A blog by Rob J Hyndman 

Twitter Gplus RSS

Measuring time series characteristics

Published on 2 May 2012

A few years ago, I was work­ing on a project where we mea­sured var­i­ous char­ac­ter­is­tics of a time series and used the infor­ma­tion to deter­mine what fore­cast­ing method to apply or how to clus­ter the time series into mean­ing­ful groups. The two main papers to come out of that project were:

  1. Wang, Smith and Hyn­d­man (2006) Characteristic-​​​​based clus­ter­ing for time series data. Data Min­ing and Knowl­edge Dis­cov­ery, 13(3), 335–364.
  2. Wang, Smith-​​Miles and Hyn­d­man (2009) “Rule induc­tion for fore­cast­ing method selec­tion: meta-​​​​learning the char­ac­ter­is­tics of uni­vari­ate time series”, Neu­ro­com­puting, 72, 2581–2594.

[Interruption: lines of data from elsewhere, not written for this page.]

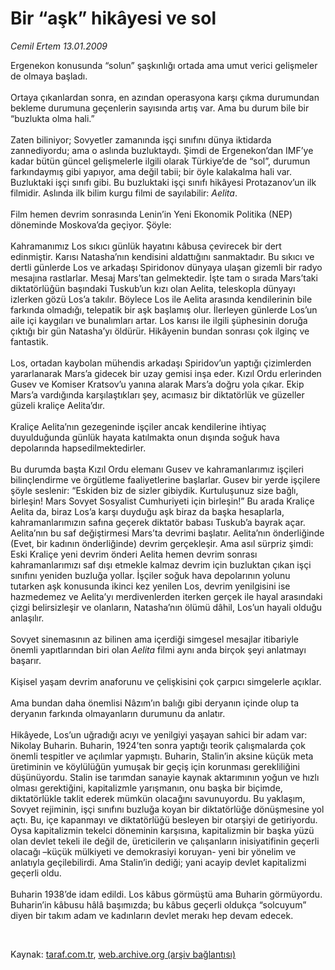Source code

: # Bir “aşk” hikâyesi ve sol

*Cemil Ertem 13.01.2009*

<div class="taraf_structure_2col_1zq">
<div class="margen_n">



 <p>Ergenekon konusunda “solun” şaşkınlığı ortada ama umut verici gelişmeler de olmaya başladı. <br/><br/>Ortaya çıkanlardan sonra, en azından operasyona karşı çıkma durumundan bekleme durumuna geçenlerin sayısında artış var. Ama bu durum bile bir “buzlukta olma hali.” <br/><br/>Zaten biliniyor; Sovyetler zamanında işçi sınıfını dünya iktidarda zannediyordu; ama o aslında buzluktaydı. Şimdi de Ergenekon’dan IMF’ye kadar bütün güncel gelişmelerle ilgili olarak Türkiye’de de “sol”, durumun farkındaymış gibi yapıyor, ama değil tabii; bir öyle kalakalma hali var. Buzluktaki işçi sınıfı gibi. Bu buzluktaki işçi sınıfı hikâyesi Protazanov’un ilk filmidir. Aslında ilk bilim kurgu filmi de sayılabilir: <i>Aelita</i>. <br/><br/>Film hemen devrim sonrasında Lenin’in Yeni Ekonomik Politika (NEP) döneminde Moskova’da geçiyor. Şöyle: <br/><br/>Kahramanımız Los sıkıcı günlük hayatını kâbusa çevirecek bir dert edinmiştir. Karısı Natasha’nın kendisini aldattığını sanmaktadır. Bu sıkıcı ve dertli günlerde Los ve arkadaşı Spiridonov dünyaya ulaşan gizemli bir radyo mesajına rastlarlar. Mesaj Mars’tan gelmektedir. İşte tam o sırada Mars’taki diktatörlüğün başındaki Tuskub’un kızı olan Aelita, teleskopla dünyayı izlerken gözü Los’a takılır. Böylece Los ile Aelita arasında kendilerinin bile farkında olmadığı, telepatik bir aşk başlamış olur. İlerleyen günlerde Los’un aile içi kaygıları ve bunalımları artar. Los karısı ile ilgili şüphesinin doruğa çıktığı bir gün Natasha’yı öldürür. Hikâyenin bundan sonrası çok ilginç ve fantastik. <br/><br/>Los, ortadan kaybolan mühendis arkadaşı Spiridov’un yaptığı çizimlerden yararlanarak Mars’a gidecek bir uzay gemisi inşa eder. Kızıl Ordu erlerinden Gusev ve Komiser Kratsov’u yanına alarak Mars’a doğru yola çıkar. Ekip Mars’a vardığında karşılaştıkları şey, acımasız bir diktatörlük ve güzeller güzeli kraliçe Aelita’dır. <br/><br/>Kraliçe Aelita’nın gezegeninde işçiler ancak kendilerine ihtiyaç duyulduğunda günlük hayata katılmakta onun dışında soğuk hava depolarında hapsedilmektedirler. <br/><br/>Bu durumda başta Kızıl Ordu elemanı Gusev ve kahramanlarımız işçileri bilinçlendirme ve örgütleme faaliyetlerine başlarlar. Gusev bir yerde işçilere şöyle seslenir: “Eskiden biz de sizler gibiydik. Kurtuluşunuz size bağlı, birleşin! Mars Sovyet Sosyalist Cumhuriyeti için birleşin!” Bu arada Kraliçe Aelita da, biraz Los’a karşı duyduğu aşk biraz da başka hesaplarla, kahramanlarımızın safına geçerek diktatör babası Tuskub’a bayrak açar. Aelita’nın bu saf değiştirmesi Mars’ta devrimi başlatır. Aelita’nın önderliğinde (Evet, bir kadının önderliğinde) devrim gerçekleşir. Ama asıl sürpriz şimdi: Eski Kraliçe yeni devrim önderi Aelita hemen devrim sonrası kahramanlarımızı saf dışı etmekle kalmaz devrim için buzluktan çıkan işçi sınıfını yeniden buzluğa yollar. İşçiler soğuk hava depolarının yolunu tutarken aşk konusunda ikinci kez yenilen Los, devrim yenilgisini ise hazmedemez ve Aelita’yı merdivenlerden iterken gerçek ile hayal arasındaki çizgi belirsizleşir ve olanların, Natasha’nın ölümü dâhil, Los’un hayali olduğu anlaşılır. <br/><br/>Sovyet sinemasının az bilinen ama içerdiği simgesel mesajlar itibariyle önemli yapıtlarından biri olan <i>Aelita</i> filmi aynı anda birçok şeyi anlatmayı başarır. <br/><br/>Kişisel yaşam devrim anaforunu ve çelişkisini çok çarpıcı simgelerle açıklar. <br/><br/>Ama bundan daha önemlisi Nâzım’ın balığı gibi deryanın içinde olup ta deryanın farkında olmayanların durumunu da anlatır. <br/><br/>Hikâyede, Los’un uğradığı acıyı ve yenilgiyi yaşayan sahici bir adam var: Nikolay Buharin. Buharin, 1924’ten sonra yaptığı teorik çalışmalarda çok önemli tespitler ve açılımlar yapmıştı. Buharin, Stalin’in aksine küçük meta üretiminin ve köylülüğün yumuşak bir geçiş için korunması gerekliliğini düşünüyordu. Stalin ise tarımdan sanayie kaynak aktarımının yoğun ve hızlı olması gerektiğini, kapitalizmle yarışmanın, onu başka bir biçimde, diktatörlükle taklit ederek mümkün olacağını savunuyordu. Bu yaklaşım, Sovyet rejiminin, işçi sınıfını buzluğa koyan bir diktatörlüğe dönüşmesine yol açtı. Bu, içe kapanmayı ve diktatörlüğü besleyen bir otarşiyi de getiriyordu. Oysa kapitalizmin tekelci döneminin karşısına, kapitalizmin bir başka yüzü olan devlet tekeli ile değil de, üreticilerin ve çalışanların inisiyatifinin geçerli olacağı –küçük mülkiyeti ve demokrasiyi koruyan- yeni bir yönelim ve anlatıyla geçilebilirdi. Ama Stalin’in dediği; yani acayip devlet kapitalizmi geçerli oldu. <br/><br/>Buharin 1938’de idam edildi. Los kâbus görmüştü ama Buharin görmüyordu. Buharin’in kâbusu hâlâ başımızda; bu kâbus geçerli oldukça “solcuyum” diyen bir takım adam ve kadınların devlet merakı hep devam edecek.</p>

<br/>


<div id="taraf_not">
</div>

</div>


</div>

Kaynak: [taraf.com.tr](http://www.taraf.com.tr:80/makale/3532.htm), [web.archive.org (arşiv bağlantısı)](http://web.archive.org/web/20090307174156/http://www.taraf.com.tr:80/makale/3532.htm)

I’ve since had a lot of requests for the code which one of my coau­thors has been help­fully email­ing to any­one who asked. But to make it eas­ier, we thought it might be help­ful if I post some updated code here. This is not the same as the R code we used in the paper, as I’ve improved it in sev­eral ways (so it will give dif­fer­ent results). If you just want the code, skip to the bot­tom of the post.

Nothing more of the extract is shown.